In my ICU, rescheduling elective surgery is considered to be a quality deviation, reflecting system failure. Our 30-bed multidisciplinary (all specialties except major burns) ICU is the only ICU for adult patients in the 950-bed university hospital. Over 3000 patients are treated annually and over 1900 are mechanically ventilated. 40% of patients are admitted after elective surgery. In the last 5 years, rescheduling of elective surgery due to lack of ICU beds has practically disappeared.
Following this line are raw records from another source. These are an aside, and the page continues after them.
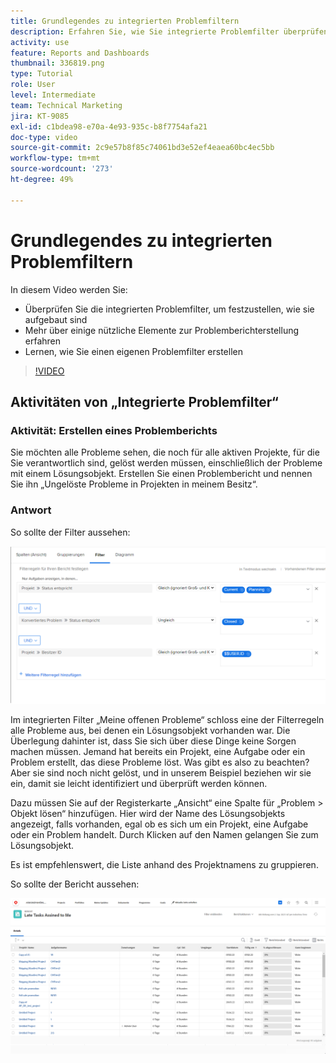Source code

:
 ```yaml
---
title: Grundlegendes zu integrierten Problemfiltern
description: Erfahren Sie, wie Sie integrierte Problemfilter überprüfen, um zu sehen, wie sie erstellt werden, und wie Sie Ihren eigenen Problemfilter in Workfront erstellen.
activity: use
feature: Reports and Dashboards
thumbnail: 336819.png
type: Tutorial
role: User
level: Intermediate
team: Technical Marketing
jira: KT-9085
exl-id: c1bdea98-e70a-4e93-935c-b8f7754afa21
doc-type: video
source-git-commit: 2c9e57b8f85c74061bd3e52ef4eaea60bc4ec5bb
workflow-type: tm+mt
source-wordcount: '273'
ht-degree: 49%

---
```


# Grundlegendes zu integrierten Problemfiltern

In diesem Video werden Sie:

* Überprüfen Sie die integrierten Problemfilter, um festzustellen, wie sie aufgebaut sind
* Mehr über einige nützliche Elemente zur Problemberichterstellung erfahren
* Lernen, wie Sie einen eigenen Problemfilter erstellen

>[!VIDEO](https://video.tv.adobe.com/v/336819/?quality=12&learn=on)


## Aktivitäten von „Integrierte Problemfilter“


### Aktivität: Erstellen eines Problemberichts

Sie möchten alle Probleme sehen, die noch für alle aktiven Projekte, für die Sie verantwortlich sind, gelöst werden müssen, einschließlich der Probleme mit einem Lösungsobjekt. Erstellen Sie einen Problembericht und nennen Sie ihn „Ungelöste Probleme in Projekten in meinem Besitz“.

### Antwort

So sollte der Filter aussehen:

![Ein Screenshot des Bildschirms zum Erstellen eines Problemfilters](assets/opening-built-in-issue-filters-1.png)

Im integrierten Filter „Meine offenen Probleme“ schloss eine der Filterregeln alle Probleme aus, bei denen ein Lösungsobjekt vorhanden war. Die Überlegung dahinter ist, dass Sie sich über diese Dinge keine Sorgen machen müssen. Jemand hat bereits ein Projekt, eine Aufgabe oder ein Problem erstellt, das diese Probleme löst. Was gibt es also zu beachten? Aber sie sind noch nicht gelöst, und in unserem Beispiel beziehen wir sie ein, damit sie leicht identifiziert und überprüft werden können.

Dazu müssen Sie auf der Registerkarte „Ansicht“ eine Spalte für „Problem > Objekt lösen“ hinzufügen. Hier wird der Name des Lösungsobjekts angezeigt, falls vorhanden, egal ob es sich um ein Projekt, eine Aufgabe oder ein Problem handelt. Durch Klicken auf den Namen gelangen Sie zum Lösungsobjekt.

Es ist empfehlenswert, die Liste anhand des Projektnamens zu gruppieren.

So sollte der Bericht aussehen:

![Ein Bild eines Problemberichts](assets/opening-built-in-issue-filters-2.png)
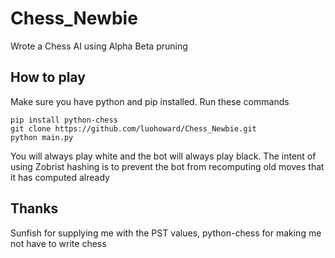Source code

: # Chess_Newbie

Wrote a Chess AI using Alpha Beta pruning

## How to play

Make sure you have python and pip installed. Run these commands
```
pip install python-chess
git clone https://github.com/luohoward/Chess_Newbie.git
python main.py
```

You will always play white and the bot will always play black. The intent of using Zobrist hashing is to prevent the bot from recomputing old moves that it has computed already

## Thanks
Sunfish for supplying me with the PST values, python-chess for making me not have to write chess

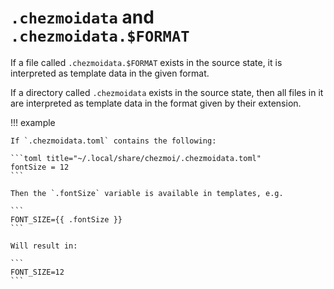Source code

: # `.chezmoidata` and `.chezmoidata.$FORMAT`

If a file called `.chezmoidata.$FORMAT` exists in the source state, it is
interpreted as template data in the given format.

If a directory called `.chezmoidata` exists in the source state, then all files
in it are interpreted as template data in the format given by their extension.

!!! example

    If `.chezmoidata.toml` contains the following:

    ```toml title="~/.local/share/chezmoi/.chezmoidata.toml"
    fontSize = 12
    ```

    Then the `.fontSize` variable is available in templates, e.g.

    ```
    FONT_SIZE={{ .fontSize }}
    ```

    Will result in:

    ```
    FONT_SIZE=12
    ```
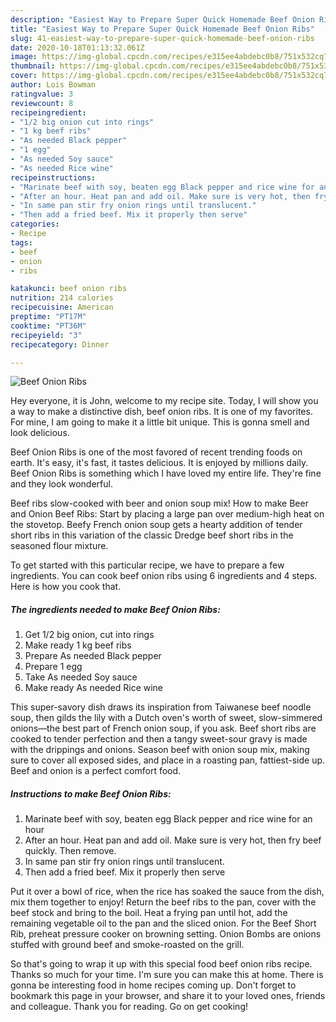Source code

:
 ```yaml
---
description: "Easiest Way to Prepare Super Quick Homemade Beef Onion Ribs"
title: "Easiest Way to Prepare Super Quick Homemade Beef Onion Ribs"
slug: 41-easiest-way-to-prepare-super-quick-homemade-beef-onion-ribs
date: 2020-10-18T01:13:32.061Z
image: https://img-global.cpcdn.com/recipes/e315ee4abdebc0b8/751x532cq70/beef-onion-ribs-recipe-main-photo.jpg
thumbnail: https://img-global.cpcdn.com/recipes/e315ee4abdebc0b8/751x532cq70/beef-onion-ribs-recipe-main-photo.jpg
cover: https://img-global.cpcdn.com/recipes/e315ee4abdebc0b8/751x532cq70/beef-onion-ribs-recipe-main-photo.jpg
author: Lois Bowman
ratingvalue: 3
reviewcount: 8
recipeingredient:
- "1/2 big onion cut into rings"
- "1 kg beef ribs"
- "As needed Black pepper"
- "1 egg"
- "As needed Soy sauce"
- "As needed Rice wine"
recipeinstructions:
- "Marinate beef with soy, beaten egg Black pepper and rice wine for an hour"
- "After an hour. Heat pan and add oil. Make sure is very hot, then fry beef quickly. Then remove."
- "In same pan stir fry onion rings until translucent."
- "Then add a fried beef. Mix it properly then serve"
categories:
- Recipe
tags:
- beef
- onion
- ribs

katakunci: beef onion ribs 
nutrition: 214 calories
recipecuisine: American
preptime: "PT17M"
cooktime: "PT36M"
recipeyield: "3"
recipecategory: Dinner

---
```



![Beef Onion Ribs](https://img-global.cpcdn.com/recipes/e315ee4abdebc0b8/751x532cq70/beef-onion-ribs-recipe-main-photo.jpg)

Hey everyone, it is John, welcome to my recipe site. Today, I will show you a way to make a distinctive dish, beef onion ribs. It is one of my favorites. For mine, I am going to make it a little bit unique. This is gonna smell and look delicious.

Beef Onion Ribs is one of the most favored of recent trending foods on earth. It's easy, it's fast, it tastes delicious. It is enjoyed by millions daily. Beef Onion Ribs is something which I have loved my entire life. They're fine and they look wonderful.

Beef ribs slow-cooked with beer and onion soup mix! How to make Beer and Onion Beef Ribs: Start by placing a large pan over medium-high heat on the stovetop. Beefy French onion soup gets a hearty addition of tender short ribs in this variation of the classic Dredge beef short ribs in the seasoned flour mixture.


To get started with this particular recipe, we have to prepare a few ingredients. You can cook beef onion ribs using 6 ingredients and 4 steps. Here is how you cook that.

<!--inarticleads1-->

##### The ingredients needed to make Beef Onion Ribs:

1. Get 1/2 big onion, cut into rings
1. Make ready 1 kg beef ribs
1. Prepare As needed Black pepper
1. Prepare 1 egg
1. Take As needed Soy sauce
1. Make ready As needed Rice wine


This super-savory dish draws its inspiration from Taiwanese beef noodle soup, then gilds the lily with a Dutch oven&#39;s worth of sweet, slow-simmered onions—the best part of French onion soup, if you ask. Beef short ribs are cooked to tender perfection and then a tangy sweet-sour gravy is made with the drippings and onions. Season beef with onion soup mix, making sure to cover all exposed sides, and place in a roasting pan, fattiest-side up. Beef and onion is a perfect comfort food. 

<!--inarticleads2-->

##### Instructions to make Beef Onion Ribs:

1. Marinate beef with soy, beaten egg Black pepper and rice wine for an hour
1. After an hour. Heat pan and add oil. Make sure is very hot, then fry beef quickly. Then remove.
1. In same pan stir fry onion rings until translucent.
1. Then add a fried beef. Mix it properly then serve


Put it over a bowl of rice, when the rice has soaked the sauce from the dish, mix them together to enjoy! Return the beef ribs to the pan, cover with the beef stock and bring to the boil. Heat a frying pan until hot, add the remaining vegetable oil to the pan and the sliced onion. For the Beef Short Rib, preheat pressure cooker on browning setting. Onion Bombs are onions stuffed with ground beef and smoke-roasted on the grill. 

So that's going to wrap it up with this special food beef onion ribs recipe. Thanks so much for your time. I'm sure you can make this at home. There is gonna be interesting food in home recipes coming up. Don't forget to bookmark this page in your browser, and share it to your loved ones, friends and colleague. Thank you for reading. Go on get cooking!
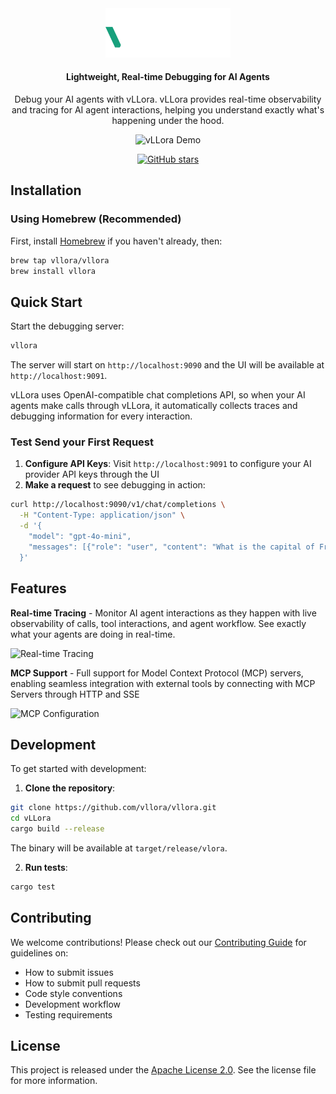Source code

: <div align="center">

<img src="assets/images/logos/logo_dark.svg" width="200px" alt="vLLora Logo">

#### Lightweight, Real-time Debugging for AI Agents

Debug your AI agents with vLLora. vLLora provides real-time observability and tracing for AI agent interactions, helping you understand exactly what's happening under the hood.

![vLLora Demo](https://raw.githubusercontent.com/vllora/vllora/main/assets/gifs/traces.gif)

[![GitHub stars](https://img.shields.io/github/stars/vLLora/vLLora?style=social)](https://github.com/vLLora/vLLora)

</div>

## Installation

### Using Homebrew (Recommended)

First, install [Homebrew](https://brew.sh) if you haven't already, then:

```bash
brew tap vllora/vllora
brew install vllora
```

## Quick Start

Start the debugging server:

```bash
vllora
```

The server will start on `http://localhost:9090` and the UI will be available at `http://localhost:9091`. 

vLLora uses OpenAI-compatible chat completions API, so when your AI agents make calls through vLLora, it automatically collects traces and debugging information for every interaction.

### Test Send your First Request

1. **Configure API Keys**: Visit `http://localhost:9091` to configure your AI provider API keys through the UI
2. **Make a request** to see debugging in action:

```bash
curl http://localhost:9090/v1/chat/completions \
  -H "Content-Type: application/json" \
  -d '{
    "model": "gpt-4o-mini",
    "messages": [{"role": "user", "content": "What is the capital of France?"}]
  }'
```

## Features

**Real-time Tracing** - Monitor AI agent interactions as they happen with live observability of calls, tool interactions, and agent workflow. See exactly what your agents are doing in real-time.

![Real-time Tracing](https://raw.githubusercontent.com/vllora/vllora/feat/oss-refactor/assets/images/traces-vllora.png)

**MCP Support** - Full support for Model Context Protocol (MCP) servers, enabling seamless integration with external tools by connecting with MCP Servers through HTTP and SSE

![MCP Configuration](https://raw.githubusercontent.com/vllora/vllora/feat/oss-refactor/assets/images/mcp-config.png)

## Development

To get started with development:

1. **Clone the repository**:
```bash
git clone https://github.com/vllora/vllora.git
cd vLLora
cargo build --release
```

The binary will be available at `target/release/vlora`.

2. **Run tests**:
```bash
cargo test
```

## Contributing

We welcome contributions! Please check out our [Contributing Guide](CONTRIBUTING.md) for guidelines on:

- How to submit issues
- How to submit pull requests
- Code style conventions
- Development workflow
- Testing requirements

## License

This project is released under the [Apache License 2.0](./LICENSE.md). See the license file for more information.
Less than 0.5% (i.e. clearly less than 10 cases) of elective surgery needs to be rescheduled, and emergency capacity without delay is sufficient for our referral area.

 

This is a result of process- and resource optimization throughout the patient care process:

• the length of stay has been substantially reduced;

• flexibility in personnel allocation has been introduced;

• in addition to the central, closed, multidisciplinary ICU, sufficient intermediate care capacity has been created in the most relevant ICU customer clinics (representing a cost effective alternative);

• and a close collaboration between the ICU and the intermediate care units, including support and consultations from the ICU, has been established.

 

I believe that the efforts of Dr. Albers and Prof. Vahl and Prof. Van den Berge, as well as our own efforts, all have the same principal goal: providing high-quality intensive care in a cost-effective and resource-conscious way for all patients who need it. However, I am also convinced that the health care providing industry still has a lot to learn about optimizing our core production process – producing health for the patients.